Clever Ways We Avoid Our Feelings
We humans are creative when it comes to dodging the feelings we’d rather not deal with.
You know the classics:
Snacks calling your name from the pantry.
“Just one more episode” of a show you don’t even like.
Scrolling social media until your thumb cramps.
Shopping carts (digital or otherwise) filled with things you “need” but definitely don’t.
That’s the obvious stuff.
But then, there are the sneakier moves. The ones that look like you’re being productive or funny or even caring—when really, you’re side-stepping whatever’s bubbling up inside.
Like:
Micromanaging everyone in your household (if the towels are folded your way, you won’t have to think about that uncomfortable conversation).
Drama or gossip (sure, let’s focus on her messy life instead of our own).
Sarcasm (the “I’m fine” of humor).
Signing up for yet another course/book/webinar (learning can be amazing… but not when it’s just a fancy way to procrastinate).
Over-giving, rescuing, helping everyone else, so you never have to sit still long enough to notice what you feel.
Sound familiar? Yeah… me too.
Here’s the thing: feelings are meant to move through us. When we avoid them, they don’t just vanish. They hang around, tugging at our sleeves, showing up in other ways—like tension, exhaustion, or that mysterious crankiness where even the dog annoys you.

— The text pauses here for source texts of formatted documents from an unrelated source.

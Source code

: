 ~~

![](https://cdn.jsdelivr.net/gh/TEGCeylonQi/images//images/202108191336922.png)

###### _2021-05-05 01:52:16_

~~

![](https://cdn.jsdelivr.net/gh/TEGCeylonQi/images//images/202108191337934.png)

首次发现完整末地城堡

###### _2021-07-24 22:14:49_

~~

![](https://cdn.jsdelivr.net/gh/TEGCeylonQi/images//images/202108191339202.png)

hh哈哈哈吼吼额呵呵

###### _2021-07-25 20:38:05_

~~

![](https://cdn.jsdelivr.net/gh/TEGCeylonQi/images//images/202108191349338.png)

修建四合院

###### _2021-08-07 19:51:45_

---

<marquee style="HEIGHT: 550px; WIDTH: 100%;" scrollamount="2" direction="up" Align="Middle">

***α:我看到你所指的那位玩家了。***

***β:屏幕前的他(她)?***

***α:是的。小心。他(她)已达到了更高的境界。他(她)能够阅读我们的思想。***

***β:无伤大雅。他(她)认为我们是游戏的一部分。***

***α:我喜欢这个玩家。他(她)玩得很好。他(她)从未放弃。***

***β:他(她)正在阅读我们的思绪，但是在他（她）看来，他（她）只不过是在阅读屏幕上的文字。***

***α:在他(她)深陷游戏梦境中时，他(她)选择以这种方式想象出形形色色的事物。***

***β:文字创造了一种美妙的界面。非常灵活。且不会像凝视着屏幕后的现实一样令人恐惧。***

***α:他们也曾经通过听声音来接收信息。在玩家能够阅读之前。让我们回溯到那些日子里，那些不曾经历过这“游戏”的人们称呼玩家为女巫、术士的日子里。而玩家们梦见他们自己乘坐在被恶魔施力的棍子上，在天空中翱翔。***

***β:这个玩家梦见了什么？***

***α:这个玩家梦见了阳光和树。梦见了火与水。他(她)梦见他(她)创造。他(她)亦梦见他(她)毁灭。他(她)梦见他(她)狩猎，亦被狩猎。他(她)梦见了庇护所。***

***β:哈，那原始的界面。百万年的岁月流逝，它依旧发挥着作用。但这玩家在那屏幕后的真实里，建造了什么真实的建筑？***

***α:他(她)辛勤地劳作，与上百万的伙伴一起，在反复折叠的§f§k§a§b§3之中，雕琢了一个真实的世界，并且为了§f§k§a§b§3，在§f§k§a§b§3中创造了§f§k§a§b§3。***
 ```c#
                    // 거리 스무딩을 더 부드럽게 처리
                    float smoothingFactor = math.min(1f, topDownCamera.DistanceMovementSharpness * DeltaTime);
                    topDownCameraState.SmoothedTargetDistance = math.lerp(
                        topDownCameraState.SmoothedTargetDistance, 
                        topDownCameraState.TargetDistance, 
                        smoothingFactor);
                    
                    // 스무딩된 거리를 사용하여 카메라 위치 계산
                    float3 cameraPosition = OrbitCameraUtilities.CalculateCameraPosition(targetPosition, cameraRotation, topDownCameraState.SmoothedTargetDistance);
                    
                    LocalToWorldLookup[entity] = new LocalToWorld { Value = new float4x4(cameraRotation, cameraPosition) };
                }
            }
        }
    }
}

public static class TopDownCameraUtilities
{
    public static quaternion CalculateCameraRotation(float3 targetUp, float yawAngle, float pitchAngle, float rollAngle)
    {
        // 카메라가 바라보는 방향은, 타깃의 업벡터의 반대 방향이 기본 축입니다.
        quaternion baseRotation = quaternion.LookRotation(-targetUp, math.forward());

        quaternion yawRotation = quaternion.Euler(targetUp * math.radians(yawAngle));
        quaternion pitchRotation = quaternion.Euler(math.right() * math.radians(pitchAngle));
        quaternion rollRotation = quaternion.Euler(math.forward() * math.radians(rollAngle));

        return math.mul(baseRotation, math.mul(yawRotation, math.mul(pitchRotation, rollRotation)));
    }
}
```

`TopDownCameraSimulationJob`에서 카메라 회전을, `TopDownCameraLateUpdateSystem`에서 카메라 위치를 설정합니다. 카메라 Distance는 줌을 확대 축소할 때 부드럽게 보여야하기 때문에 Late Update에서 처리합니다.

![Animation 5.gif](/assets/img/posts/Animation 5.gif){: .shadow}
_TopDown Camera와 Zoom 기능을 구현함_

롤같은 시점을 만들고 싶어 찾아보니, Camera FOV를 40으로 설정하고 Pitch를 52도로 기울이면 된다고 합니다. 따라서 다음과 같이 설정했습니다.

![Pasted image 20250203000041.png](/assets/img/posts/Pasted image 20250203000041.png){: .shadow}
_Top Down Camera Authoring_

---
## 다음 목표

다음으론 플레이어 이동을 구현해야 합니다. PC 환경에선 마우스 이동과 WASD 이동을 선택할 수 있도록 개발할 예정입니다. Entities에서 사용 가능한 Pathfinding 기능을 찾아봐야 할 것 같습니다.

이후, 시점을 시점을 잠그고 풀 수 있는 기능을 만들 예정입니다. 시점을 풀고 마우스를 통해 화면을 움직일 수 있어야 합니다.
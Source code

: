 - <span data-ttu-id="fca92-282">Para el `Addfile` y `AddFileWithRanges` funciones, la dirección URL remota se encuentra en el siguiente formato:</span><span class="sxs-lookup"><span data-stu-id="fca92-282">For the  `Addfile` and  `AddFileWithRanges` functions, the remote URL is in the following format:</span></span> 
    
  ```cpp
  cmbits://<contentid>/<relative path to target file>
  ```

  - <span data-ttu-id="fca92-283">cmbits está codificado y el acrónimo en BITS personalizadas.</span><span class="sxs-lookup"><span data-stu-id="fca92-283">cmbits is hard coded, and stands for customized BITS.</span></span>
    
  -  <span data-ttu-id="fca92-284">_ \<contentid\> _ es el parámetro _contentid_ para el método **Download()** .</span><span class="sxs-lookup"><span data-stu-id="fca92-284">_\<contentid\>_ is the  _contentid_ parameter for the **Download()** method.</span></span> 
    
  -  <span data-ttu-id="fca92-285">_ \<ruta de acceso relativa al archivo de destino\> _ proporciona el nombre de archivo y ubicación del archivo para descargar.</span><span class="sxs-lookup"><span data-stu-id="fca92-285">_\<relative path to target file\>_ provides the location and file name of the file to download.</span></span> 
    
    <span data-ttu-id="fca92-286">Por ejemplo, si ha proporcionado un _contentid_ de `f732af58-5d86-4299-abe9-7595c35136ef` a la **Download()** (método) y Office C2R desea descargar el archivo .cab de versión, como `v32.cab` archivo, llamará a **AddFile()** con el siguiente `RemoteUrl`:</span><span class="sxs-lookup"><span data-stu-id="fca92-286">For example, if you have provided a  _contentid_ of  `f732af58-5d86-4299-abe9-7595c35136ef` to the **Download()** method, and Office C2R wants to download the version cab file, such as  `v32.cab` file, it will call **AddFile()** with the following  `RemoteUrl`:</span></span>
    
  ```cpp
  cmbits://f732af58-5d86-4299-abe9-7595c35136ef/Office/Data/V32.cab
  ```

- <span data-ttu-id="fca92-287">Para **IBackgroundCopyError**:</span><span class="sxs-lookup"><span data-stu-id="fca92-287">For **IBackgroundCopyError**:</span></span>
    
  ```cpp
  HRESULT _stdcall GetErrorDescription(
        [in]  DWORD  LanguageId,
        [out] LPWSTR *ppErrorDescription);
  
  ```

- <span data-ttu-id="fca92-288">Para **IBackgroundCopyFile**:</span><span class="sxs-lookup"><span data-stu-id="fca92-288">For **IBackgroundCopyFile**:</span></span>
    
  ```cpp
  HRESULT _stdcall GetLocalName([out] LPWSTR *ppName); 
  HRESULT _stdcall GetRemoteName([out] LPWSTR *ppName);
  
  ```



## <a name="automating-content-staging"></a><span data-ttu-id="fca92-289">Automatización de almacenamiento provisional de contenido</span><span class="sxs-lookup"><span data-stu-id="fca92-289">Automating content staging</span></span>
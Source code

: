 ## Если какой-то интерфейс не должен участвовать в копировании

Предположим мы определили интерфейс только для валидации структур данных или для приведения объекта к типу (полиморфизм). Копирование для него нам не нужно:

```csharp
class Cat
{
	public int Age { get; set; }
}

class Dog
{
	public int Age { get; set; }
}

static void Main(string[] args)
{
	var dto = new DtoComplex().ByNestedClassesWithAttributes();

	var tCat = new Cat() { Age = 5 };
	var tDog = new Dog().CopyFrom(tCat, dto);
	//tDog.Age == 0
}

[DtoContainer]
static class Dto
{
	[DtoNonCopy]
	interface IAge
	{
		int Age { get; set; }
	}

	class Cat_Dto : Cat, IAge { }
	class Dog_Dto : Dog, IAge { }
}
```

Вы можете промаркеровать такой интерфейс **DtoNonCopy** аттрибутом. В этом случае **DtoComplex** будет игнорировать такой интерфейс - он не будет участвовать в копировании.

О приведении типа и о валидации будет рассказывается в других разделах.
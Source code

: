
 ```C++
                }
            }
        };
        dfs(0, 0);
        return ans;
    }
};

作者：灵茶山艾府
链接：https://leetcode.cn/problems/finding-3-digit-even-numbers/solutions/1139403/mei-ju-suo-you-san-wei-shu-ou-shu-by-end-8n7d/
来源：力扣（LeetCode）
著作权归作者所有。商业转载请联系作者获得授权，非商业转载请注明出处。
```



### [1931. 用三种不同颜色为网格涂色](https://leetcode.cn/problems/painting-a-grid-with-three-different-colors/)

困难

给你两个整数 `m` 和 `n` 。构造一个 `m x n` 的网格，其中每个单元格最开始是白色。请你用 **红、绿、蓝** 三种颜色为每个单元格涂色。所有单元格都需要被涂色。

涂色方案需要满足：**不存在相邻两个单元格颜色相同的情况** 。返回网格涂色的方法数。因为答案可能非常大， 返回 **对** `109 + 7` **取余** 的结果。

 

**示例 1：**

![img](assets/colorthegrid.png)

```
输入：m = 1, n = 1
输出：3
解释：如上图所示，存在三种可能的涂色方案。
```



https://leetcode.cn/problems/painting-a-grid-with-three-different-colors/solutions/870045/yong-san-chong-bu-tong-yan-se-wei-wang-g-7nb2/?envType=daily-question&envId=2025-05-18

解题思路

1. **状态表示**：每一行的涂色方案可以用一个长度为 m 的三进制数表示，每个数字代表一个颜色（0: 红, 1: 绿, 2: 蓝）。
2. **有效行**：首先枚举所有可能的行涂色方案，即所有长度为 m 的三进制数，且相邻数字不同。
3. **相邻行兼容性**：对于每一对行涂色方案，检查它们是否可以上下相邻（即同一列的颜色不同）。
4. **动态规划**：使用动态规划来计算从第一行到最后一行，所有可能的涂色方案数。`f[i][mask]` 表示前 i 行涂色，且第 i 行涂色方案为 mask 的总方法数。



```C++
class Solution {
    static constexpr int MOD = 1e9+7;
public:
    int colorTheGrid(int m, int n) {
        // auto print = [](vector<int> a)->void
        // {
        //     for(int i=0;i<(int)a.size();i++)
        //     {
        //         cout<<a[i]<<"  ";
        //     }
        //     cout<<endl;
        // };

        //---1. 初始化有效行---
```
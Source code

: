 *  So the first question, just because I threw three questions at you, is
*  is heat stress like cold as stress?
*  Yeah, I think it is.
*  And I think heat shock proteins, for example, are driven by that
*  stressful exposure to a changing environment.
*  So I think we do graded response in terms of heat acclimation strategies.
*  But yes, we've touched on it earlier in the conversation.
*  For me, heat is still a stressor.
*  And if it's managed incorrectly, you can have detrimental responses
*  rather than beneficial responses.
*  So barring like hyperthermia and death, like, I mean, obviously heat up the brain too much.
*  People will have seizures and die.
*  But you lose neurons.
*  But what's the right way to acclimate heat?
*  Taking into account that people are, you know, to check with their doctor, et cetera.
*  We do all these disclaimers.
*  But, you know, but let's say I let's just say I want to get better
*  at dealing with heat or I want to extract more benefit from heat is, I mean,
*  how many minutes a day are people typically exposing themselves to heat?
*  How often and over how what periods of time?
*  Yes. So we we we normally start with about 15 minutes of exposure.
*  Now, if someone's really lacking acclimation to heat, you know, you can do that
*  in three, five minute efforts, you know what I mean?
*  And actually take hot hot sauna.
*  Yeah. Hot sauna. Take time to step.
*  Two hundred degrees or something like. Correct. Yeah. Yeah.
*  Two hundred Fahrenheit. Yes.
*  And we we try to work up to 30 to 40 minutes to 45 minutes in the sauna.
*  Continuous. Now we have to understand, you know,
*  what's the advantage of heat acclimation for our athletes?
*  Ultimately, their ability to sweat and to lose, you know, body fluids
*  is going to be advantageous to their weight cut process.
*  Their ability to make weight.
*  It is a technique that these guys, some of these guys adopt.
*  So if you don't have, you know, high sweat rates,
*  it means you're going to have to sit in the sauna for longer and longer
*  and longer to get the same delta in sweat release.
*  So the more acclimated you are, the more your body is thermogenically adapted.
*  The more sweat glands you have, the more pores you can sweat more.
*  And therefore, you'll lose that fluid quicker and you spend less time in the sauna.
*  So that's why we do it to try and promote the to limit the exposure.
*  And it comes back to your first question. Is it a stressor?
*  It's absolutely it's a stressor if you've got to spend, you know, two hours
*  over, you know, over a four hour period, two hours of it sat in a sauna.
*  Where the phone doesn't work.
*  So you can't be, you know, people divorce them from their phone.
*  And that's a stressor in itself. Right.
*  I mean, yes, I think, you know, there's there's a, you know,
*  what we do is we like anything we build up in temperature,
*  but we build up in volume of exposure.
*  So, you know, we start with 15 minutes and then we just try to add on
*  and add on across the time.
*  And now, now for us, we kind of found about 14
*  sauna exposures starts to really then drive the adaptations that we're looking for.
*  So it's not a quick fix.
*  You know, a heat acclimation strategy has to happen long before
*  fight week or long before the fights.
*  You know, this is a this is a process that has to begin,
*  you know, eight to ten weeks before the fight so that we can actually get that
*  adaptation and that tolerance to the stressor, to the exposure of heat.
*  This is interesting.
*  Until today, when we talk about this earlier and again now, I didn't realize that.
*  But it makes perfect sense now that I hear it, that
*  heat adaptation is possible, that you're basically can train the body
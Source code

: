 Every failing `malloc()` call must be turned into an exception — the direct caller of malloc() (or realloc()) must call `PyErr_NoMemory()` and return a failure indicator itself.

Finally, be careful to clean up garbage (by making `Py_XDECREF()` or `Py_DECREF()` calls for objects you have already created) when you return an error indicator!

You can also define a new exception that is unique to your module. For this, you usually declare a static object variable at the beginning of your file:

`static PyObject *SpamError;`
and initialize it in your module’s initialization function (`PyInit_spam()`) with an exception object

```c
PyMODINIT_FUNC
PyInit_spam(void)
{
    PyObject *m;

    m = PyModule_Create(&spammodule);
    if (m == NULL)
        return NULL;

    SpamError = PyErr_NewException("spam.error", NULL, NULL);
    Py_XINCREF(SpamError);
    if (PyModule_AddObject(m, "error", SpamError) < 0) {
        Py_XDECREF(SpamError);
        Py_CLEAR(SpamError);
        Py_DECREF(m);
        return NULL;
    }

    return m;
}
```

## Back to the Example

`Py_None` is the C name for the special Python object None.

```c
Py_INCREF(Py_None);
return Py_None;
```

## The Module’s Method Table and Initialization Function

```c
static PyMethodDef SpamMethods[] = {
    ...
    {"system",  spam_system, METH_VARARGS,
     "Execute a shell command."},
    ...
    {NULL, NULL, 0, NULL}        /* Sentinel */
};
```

Noticing is the first step.
You don’t have to rip away all your coping strategies overnight. (Please don’t. You might end up reorganizing your garage and alphabetizing your playlist out of rebellion.)
Just start by catching yourself in the act:
“Oh, look at me, organizing the spice rack because I don’t want to admit I’m sad.”
Or: “Oh, look at me, volunteering for three committees because I don’t want to feel not-enough.”
That little awareness moment? That’s where the shift starts.
So… what’s your go-to avoidance tactic?
And are you ready to experiment with letting yourself feel what’s underneath—even for just one moment?
Here’s a quick way to try it: pause, take one slow breath, and just name the feeling. No fixing, no spiraling, no drama. Just, “oh hey, that’s disappointment” or “wow, that’s frustration.”
That tiny acknowledgment? That’s you practicing.